Au Sénégal, il est important que les sociétés paient des taxes à travers la notion de pollueur-payeur assez développée en Occident. Le maire de Milan, par exemple, a pour ambition de planter trois millions d’arbres.  Et pour y arriver, il propose aux sociétés qui s’y engagent en faisant des dons d’arbres de diminuer leurs taxes. C’est un exemple de mesure incitative.  Même si ces sociétés polluent, on ne peut pas les dissoudre parce qu’elles nourrissent des familles. De ce fait, on leur dit : Vous polluez, mais vous payez pour la réparation.

Un message à l’endroit des Sénégalais ?

Malheureusement, au Sénégal, il y a beaucoup de slogans, tellement de conférences et ce ne sont que des concepts. Mais sur le terrain, on ne voit pas concrètement de changement. Moi, je crois fermement au dicton qui dit : ‘‘L’homme qu’il faut à la place qu’il faut’’ et c’est cela notre problème au Sénégal. Beaucoup parmi ceux qui nous dirigent ne maîtrisent pas le sujet, ils ne maîtrisent pas le domaine qu’on leur a confié. Normalement, ils doivent connaître les espèces et les types d’arbres adaptés au sol de chaque terroir. Raison pour laquelle on demande au préalable aux citoyens qui veulent participer au challenge dans quelle zone ils habitent, parce qu’à Dakar, il y a des types d’arbres qui ne peuvent pas pousser. Car ici, ils ont besoin de beaucoup d’eau et d’entretien. Donc, quand on parle de reboisement à quelqu’un qui ne s’y connaît pas, il ne voit que l’arbre.

N’oublions que nous sommes en zone sahélienne ; ce qui rime avec manque d’eau, désert et fortes températures.  Ce qui fait qu’il y a des espèces d’arbres qui risquent de mourir. Alors, je ne dirai pas manque de volonté politique, mais plutôt de connaissances. Un homme comme Ali Haidar s’y connaît très bien et serait à sa place au ministère de l’Environnement, surtout qu’il a consacré pratiquement toute sa vie à ce domaine. Malheureusement…
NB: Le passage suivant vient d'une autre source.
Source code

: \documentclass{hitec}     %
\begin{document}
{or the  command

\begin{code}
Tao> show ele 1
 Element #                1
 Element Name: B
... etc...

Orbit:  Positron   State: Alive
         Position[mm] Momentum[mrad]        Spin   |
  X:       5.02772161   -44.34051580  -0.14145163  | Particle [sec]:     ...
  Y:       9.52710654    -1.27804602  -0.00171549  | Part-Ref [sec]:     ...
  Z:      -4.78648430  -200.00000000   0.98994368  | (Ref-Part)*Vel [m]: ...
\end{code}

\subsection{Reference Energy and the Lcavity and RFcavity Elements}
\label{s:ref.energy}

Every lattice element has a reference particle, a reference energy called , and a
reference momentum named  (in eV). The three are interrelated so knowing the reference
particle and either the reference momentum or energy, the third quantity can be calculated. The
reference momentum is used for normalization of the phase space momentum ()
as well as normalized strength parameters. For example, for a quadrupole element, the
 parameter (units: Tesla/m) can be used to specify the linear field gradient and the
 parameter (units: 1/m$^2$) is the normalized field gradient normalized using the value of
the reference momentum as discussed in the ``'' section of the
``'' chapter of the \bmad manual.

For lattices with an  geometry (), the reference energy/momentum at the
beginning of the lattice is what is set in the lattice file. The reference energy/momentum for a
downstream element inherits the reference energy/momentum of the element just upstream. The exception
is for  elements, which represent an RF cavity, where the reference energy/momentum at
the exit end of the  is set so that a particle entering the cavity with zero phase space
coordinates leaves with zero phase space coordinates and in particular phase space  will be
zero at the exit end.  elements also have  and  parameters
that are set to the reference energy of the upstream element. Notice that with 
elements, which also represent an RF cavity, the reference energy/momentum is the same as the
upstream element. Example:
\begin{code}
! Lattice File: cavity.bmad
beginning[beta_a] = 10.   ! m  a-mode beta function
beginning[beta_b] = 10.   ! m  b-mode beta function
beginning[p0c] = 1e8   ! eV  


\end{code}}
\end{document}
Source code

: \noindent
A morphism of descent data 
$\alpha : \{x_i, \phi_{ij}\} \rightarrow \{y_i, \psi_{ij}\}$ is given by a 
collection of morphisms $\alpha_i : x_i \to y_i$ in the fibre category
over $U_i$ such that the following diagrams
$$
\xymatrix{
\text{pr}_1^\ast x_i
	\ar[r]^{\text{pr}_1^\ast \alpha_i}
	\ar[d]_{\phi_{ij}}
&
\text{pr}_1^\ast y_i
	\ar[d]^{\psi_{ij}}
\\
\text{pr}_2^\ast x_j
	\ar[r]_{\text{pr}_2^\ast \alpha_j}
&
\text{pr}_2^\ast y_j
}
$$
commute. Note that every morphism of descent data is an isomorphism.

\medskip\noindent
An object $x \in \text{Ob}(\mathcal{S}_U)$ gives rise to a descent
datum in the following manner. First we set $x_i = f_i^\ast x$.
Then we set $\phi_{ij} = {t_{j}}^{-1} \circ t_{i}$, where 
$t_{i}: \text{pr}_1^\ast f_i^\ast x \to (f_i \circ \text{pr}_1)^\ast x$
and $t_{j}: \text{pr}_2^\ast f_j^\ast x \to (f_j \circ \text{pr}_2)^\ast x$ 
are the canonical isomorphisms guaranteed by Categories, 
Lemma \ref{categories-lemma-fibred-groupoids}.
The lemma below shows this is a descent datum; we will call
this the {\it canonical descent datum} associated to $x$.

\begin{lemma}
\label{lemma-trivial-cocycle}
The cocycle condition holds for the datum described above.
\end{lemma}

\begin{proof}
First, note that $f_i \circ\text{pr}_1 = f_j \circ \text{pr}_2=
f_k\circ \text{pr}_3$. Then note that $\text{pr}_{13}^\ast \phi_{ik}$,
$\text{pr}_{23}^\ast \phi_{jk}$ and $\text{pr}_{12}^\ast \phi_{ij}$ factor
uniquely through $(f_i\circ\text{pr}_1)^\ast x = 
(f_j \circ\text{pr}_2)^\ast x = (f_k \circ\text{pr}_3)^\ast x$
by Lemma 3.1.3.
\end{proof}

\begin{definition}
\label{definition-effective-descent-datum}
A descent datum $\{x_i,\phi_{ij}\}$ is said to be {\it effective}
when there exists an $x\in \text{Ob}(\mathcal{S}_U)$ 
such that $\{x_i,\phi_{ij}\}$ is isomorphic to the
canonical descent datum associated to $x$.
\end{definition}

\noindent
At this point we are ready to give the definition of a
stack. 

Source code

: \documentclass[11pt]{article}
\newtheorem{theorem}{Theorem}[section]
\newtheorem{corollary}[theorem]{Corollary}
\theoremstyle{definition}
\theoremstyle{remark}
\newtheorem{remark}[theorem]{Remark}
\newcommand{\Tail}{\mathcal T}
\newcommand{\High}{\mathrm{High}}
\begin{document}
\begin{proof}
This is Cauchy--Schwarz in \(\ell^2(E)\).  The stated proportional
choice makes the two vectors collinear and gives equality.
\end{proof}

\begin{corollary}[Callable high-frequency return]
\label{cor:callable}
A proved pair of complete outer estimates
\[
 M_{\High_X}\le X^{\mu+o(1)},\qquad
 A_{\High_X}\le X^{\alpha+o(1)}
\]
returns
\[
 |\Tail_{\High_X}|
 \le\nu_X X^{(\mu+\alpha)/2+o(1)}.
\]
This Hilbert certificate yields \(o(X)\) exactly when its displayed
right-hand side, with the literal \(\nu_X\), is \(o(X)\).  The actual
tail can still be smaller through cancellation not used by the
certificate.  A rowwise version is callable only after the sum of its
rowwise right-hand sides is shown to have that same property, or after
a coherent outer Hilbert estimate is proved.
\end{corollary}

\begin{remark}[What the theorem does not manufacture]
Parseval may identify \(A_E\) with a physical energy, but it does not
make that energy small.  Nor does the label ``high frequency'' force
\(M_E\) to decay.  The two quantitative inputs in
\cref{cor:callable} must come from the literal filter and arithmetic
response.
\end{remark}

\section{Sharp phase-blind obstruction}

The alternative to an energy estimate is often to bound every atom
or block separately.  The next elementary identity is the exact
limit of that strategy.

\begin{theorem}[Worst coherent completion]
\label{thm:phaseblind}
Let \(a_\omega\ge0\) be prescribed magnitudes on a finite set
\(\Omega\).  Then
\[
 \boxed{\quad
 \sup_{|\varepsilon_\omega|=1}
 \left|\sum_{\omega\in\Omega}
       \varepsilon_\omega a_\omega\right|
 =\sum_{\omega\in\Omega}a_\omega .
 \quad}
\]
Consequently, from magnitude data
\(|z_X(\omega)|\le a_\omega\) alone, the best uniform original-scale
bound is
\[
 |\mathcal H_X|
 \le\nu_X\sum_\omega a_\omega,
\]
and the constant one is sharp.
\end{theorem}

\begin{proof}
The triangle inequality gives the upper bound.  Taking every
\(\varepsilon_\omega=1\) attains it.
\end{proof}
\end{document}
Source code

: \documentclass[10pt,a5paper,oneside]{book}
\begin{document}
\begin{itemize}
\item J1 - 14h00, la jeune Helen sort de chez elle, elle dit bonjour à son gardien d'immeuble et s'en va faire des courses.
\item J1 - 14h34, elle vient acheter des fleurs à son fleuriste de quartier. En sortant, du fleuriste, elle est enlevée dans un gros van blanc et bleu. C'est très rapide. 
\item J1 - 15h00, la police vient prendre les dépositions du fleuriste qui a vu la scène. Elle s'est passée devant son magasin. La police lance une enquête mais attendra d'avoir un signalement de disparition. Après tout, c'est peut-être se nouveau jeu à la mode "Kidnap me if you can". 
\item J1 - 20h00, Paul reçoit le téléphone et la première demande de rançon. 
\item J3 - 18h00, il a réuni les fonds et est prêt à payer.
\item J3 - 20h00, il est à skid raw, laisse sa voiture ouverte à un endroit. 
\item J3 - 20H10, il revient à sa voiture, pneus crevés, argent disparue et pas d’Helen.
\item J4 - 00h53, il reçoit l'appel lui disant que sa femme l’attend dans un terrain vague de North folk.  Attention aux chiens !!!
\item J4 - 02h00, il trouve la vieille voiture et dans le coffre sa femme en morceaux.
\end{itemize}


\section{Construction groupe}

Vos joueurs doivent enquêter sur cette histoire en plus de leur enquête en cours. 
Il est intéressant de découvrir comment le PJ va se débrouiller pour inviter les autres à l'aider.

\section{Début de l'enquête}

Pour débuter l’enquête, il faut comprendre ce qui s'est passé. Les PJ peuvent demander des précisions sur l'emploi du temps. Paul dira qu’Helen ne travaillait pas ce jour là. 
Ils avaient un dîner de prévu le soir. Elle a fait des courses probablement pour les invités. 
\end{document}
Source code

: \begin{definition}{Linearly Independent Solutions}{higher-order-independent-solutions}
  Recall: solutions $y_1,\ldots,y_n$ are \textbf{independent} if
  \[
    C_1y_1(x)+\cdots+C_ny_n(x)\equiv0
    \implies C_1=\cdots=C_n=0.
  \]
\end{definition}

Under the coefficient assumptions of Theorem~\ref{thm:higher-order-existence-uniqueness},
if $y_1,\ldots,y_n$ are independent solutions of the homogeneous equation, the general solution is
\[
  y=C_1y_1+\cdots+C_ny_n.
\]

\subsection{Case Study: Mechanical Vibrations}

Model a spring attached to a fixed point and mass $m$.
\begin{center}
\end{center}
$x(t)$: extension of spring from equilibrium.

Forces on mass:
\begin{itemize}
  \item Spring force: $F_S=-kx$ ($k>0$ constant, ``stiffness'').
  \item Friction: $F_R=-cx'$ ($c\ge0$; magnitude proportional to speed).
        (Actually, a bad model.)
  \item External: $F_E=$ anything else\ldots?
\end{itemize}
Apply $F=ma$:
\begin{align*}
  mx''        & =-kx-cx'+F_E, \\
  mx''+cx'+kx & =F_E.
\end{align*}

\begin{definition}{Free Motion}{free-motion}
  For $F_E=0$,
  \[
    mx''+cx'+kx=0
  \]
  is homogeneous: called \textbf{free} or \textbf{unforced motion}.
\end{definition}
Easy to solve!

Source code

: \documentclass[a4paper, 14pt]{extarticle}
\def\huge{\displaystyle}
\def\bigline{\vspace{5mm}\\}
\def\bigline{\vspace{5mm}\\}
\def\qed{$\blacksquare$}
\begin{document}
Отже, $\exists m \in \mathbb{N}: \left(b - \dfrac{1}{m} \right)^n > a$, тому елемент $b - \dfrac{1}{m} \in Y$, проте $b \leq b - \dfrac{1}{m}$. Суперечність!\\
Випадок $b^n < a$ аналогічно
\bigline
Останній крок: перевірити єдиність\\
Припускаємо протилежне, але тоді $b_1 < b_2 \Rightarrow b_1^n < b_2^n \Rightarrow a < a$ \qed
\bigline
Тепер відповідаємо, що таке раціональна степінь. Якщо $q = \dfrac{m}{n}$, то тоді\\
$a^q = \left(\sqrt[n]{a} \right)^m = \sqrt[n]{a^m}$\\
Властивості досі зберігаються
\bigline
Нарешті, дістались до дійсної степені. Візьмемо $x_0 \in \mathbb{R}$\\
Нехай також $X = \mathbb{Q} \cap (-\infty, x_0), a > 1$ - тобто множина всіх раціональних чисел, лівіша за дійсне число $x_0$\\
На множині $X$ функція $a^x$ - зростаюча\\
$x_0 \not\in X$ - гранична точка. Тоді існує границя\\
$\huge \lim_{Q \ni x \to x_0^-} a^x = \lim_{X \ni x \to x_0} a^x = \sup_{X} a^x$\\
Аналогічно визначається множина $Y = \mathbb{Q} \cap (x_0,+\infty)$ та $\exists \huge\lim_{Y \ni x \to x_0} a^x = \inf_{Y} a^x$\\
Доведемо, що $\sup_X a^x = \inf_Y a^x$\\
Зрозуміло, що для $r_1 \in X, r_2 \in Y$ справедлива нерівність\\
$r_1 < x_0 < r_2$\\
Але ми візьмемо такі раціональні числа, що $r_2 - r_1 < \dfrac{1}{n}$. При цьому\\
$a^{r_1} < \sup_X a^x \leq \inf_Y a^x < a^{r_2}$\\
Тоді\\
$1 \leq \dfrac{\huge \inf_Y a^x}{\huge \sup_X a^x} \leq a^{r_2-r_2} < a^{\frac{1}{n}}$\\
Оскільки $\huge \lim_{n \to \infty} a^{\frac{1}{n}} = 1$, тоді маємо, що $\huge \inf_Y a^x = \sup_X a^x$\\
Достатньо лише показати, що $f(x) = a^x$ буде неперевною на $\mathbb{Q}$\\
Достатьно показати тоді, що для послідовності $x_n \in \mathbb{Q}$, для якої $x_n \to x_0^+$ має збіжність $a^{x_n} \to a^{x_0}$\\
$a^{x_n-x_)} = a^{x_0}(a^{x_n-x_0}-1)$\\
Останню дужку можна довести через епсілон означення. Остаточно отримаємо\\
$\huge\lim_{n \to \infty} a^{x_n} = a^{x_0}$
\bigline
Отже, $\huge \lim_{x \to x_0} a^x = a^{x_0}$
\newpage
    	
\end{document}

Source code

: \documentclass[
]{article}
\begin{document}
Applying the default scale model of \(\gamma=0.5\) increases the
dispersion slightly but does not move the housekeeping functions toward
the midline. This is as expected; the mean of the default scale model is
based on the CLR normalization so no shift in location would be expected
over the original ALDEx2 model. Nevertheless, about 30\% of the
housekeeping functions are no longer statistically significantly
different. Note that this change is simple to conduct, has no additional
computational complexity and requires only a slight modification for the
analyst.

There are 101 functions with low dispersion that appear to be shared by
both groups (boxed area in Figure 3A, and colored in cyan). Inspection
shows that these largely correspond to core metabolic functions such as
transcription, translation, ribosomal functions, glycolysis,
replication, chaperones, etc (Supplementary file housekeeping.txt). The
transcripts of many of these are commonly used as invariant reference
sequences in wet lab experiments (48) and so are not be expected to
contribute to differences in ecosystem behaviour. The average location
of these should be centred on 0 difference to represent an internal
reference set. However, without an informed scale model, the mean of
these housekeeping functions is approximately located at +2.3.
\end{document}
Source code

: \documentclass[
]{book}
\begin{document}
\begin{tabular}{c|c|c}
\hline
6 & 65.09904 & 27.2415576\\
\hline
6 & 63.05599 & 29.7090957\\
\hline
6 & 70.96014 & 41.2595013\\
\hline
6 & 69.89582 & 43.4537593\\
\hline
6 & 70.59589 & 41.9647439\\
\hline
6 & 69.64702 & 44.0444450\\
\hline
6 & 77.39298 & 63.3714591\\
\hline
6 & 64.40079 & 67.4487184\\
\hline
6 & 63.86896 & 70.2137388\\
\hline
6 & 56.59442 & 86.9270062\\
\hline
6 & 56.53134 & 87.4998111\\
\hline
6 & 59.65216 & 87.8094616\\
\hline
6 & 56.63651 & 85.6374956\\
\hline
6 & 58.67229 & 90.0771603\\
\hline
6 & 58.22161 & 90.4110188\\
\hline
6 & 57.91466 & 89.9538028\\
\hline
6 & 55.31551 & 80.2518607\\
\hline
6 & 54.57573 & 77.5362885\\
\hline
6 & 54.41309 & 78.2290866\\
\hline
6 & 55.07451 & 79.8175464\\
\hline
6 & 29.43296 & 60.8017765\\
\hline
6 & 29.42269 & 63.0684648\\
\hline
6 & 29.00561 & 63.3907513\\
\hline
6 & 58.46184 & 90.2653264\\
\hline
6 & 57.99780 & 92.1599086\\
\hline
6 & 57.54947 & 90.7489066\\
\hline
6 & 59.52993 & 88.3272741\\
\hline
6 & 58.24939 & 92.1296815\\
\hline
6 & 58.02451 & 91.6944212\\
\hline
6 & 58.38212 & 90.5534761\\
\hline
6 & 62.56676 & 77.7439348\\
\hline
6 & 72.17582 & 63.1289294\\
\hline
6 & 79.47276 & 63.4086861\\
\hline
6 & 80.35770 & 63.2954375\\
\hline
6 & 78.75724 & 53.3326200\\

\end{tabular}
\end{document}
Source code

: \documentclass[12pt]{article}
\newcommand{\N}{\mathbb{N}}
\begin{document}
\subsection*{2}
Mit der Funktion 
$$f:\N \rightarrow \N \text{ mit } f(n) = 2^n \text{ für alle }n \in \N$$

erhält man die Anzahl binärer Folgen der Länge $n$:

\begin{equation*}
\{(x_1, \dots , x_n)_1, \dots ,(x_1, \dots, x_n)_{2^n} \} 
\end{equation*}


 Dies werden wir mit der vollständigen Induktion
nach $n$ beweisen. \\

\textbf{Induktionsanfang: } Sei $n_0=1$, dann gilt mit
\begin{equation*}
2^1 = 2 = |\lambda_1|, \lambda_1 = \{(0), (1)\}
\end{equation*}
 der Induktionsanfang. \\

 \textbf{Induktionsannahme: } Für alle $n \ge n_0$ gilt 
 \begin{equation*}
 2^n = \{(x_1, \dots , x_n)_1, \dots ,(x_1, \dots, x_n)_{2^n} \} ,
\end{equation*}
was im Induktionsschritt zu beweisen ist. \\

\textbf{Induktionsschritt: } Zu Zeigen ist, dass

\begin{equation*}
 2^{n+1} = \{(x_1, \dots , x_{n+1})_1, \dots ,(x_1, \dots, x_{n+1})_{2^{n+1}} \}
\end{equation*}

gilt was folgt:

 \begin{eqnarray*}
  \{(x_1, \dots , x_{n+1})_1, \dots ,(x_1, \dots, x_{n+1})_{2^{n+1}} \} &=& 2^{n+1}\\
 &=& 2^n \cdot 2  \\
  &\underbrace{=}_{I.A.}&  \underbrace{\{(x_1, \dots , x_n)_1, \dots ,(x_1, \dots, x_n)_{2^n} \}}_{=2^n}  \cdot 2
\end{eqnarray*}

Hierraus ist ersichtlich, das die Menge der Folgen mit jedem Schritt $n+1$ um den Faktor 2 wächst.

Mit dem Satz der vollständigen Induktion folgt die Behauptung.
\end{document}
On ne retrouve pas les hommes qu’il faut à la place qu’il faut.  Nicolas Hulot, en France, a démissionné du poste de ministre de l’Environnement, parce qu’à un moment donné, il ne se sentait plus capable de remplir sa mission. C’est ce qui nous manque, nous Africains. C’est désolant qu’on ait retiré du gouvernement Abdou Karim Fofana, ancien Ministre de l’Urbanisme, parce qu’il posait des actions concrètes et il était tout le temps sur le terrain. Un travail salué par tous. Beaucoup de Sénégalais n’avaient pas apprécié son départ. Ces genres de personnes doivent être maintenus à leur poste pour le bien du Sénégal, même si le régime passe. Je peux également citer Massaër Thiam, Directeur de l’UCG, qui est en train de faire un travail extraordinaire à travers le Sénégal.

En somme, que les décideurs posent des actes concrets qu’ils puissent laisser derrière eux et qu’ensemble, on arrive à avoir des citoyens écoresponsables.